Curiosidade: O manual do jogo possui alguns erros em seu bestiário, informando que há o inimigo Roller, quando ele não se encontra neste jogo, assim como ignorar a presença de outros, como o Orbinaut, que está no game e não está listado.

Não é só a Labyrinth Zone que parece um labirinto, e olha que este é o terceiro ato da fase.
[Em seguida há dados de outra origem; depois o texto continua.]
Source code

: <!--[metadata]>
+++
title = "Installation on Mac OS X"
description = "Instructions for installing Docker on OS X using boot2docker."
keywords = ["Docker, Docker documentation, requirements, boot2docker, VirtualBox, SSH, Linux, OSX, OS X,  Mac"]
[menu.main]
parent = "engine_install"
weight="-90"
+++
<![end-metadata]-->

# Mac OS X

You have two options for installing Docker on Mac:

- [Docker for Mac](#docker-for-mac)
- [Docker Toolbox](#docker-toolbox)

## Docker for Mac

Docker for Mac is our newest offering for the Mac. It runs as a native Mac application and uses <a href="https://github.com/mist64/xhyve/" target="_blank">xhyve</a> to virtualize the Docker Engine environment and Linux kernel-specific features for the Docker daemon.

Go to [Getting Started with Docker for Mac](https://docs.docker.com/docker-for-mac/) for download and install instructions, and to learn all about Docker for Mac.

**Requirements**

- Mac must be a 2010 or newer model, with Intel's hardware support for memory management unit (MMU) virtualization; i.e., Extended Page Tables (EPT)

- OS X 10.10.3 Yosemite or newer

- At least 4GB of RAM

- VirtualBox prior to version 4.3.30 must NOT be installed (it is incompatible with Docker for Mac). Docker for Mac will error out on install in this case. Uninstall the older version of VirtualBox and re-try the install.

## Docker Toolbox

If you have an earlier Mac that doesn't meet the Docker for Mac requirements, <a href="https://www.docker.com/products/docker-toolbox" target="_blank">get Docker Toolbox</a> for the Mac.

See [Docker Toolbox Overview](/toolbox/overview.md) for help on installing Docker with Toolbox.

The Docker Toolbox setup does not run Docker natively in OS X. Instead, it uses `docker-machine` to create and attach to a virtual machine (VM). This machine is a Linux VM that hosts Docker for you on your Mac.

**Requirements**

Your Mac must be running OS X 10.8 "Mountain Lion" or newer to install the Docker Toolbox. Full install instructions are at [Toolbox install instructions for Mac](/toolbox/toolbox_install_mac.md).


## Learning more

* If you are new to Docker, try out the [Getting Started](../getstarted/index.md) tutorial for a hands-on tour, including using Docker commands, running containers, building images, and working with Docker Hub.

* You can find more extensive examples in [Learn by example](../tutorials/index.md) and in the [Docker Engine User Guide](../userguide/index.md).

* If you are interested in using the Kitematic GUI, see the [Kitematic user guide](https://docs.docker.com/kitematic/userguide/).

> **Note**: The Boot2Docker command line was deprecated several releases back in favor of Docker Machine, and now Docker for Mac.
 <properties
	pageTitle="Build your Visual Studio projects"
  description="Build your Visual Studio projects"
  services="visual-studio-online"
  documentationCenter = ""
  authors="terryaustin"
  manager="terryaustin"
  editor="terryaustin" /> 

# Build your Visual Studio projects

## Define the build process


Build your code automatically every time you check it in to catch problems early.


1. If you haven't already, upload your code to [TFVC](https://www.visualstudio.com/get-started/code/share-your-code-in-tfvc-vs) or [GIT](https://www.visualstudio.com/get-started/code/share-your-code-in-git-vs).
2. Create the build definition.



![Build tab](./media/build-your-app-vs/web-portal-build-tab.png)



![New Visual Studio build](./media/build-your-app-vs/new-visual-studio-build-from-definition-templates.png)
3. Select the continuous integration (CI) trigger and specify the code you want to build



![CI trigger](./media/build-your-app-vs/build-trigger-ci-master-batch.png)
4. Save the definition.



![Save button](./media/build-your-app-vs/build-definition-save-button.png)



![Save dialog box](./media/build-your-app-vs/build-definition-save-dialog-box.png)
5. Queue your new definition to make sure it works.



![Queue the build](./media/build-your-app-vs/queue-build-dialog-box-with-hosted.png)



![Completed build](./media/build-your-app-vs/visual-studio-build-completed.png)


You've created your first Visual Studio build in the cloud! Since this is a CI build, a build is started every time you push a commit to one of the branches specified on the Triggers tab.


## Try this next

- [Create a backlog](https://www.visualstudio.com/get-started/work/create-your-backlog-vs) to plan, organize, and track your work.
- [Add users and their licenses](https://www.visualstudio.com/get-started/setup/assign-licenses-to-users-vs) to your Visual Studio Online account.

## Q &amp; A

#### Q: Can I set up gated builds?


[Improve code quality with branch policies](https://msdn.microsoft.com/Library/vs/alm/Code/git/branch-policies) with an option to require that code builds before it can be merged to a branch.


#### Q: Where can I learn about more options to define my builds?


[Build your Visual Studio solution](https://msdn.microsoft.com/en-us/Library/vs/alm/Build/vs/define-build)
Curiosidade: Quem viveu os anos 90 deve lembrar dos comerciais que passavam sobre videogames entre os desenhos animados. Abaixo vemos o anúncio do Master System 3 Compact, que já vinha com Sonic the Hedgehog em sua memória. Bons tempos aqueles.

Jogado no Master System.

Conclusão
Infelizmente, vários dos melhores jogos lançados para Master System chegaram ao mercado após os consoles da quarta geração, Mega e Snes, estarem consolidados, sendo Sonic 1 de Master um destes títulos. Isto acabou fazendo com que muitos destes games ficassem na obscuridade nos grandes mercados e impopulares entre os gamers. Nós, brasileiros, tivemos o privilégio de conhecer várias destas pérolas que são consideradas raridades lá fora, em grande parte graças à Tec Toy, mas também à SEGA que via no público dos países em desenvolvimento um mercado disposto a consumir estes jogos. Por fim, obrigado à SEGA e à Tec Toy que nos permitiram jogar títulos de qualidade com um preço mais compatível com nossa realidade dos anos 90.
Bom
  • Ótima trilha sonora, digna da franquia;
  • Ser um jogo original, diferente da versão homônima do Mega Drive;
  • Possuir um sistema de exploração de busca pelas esmeraldas.
Ruim
  • Presença de slowdowns em alguns momentos.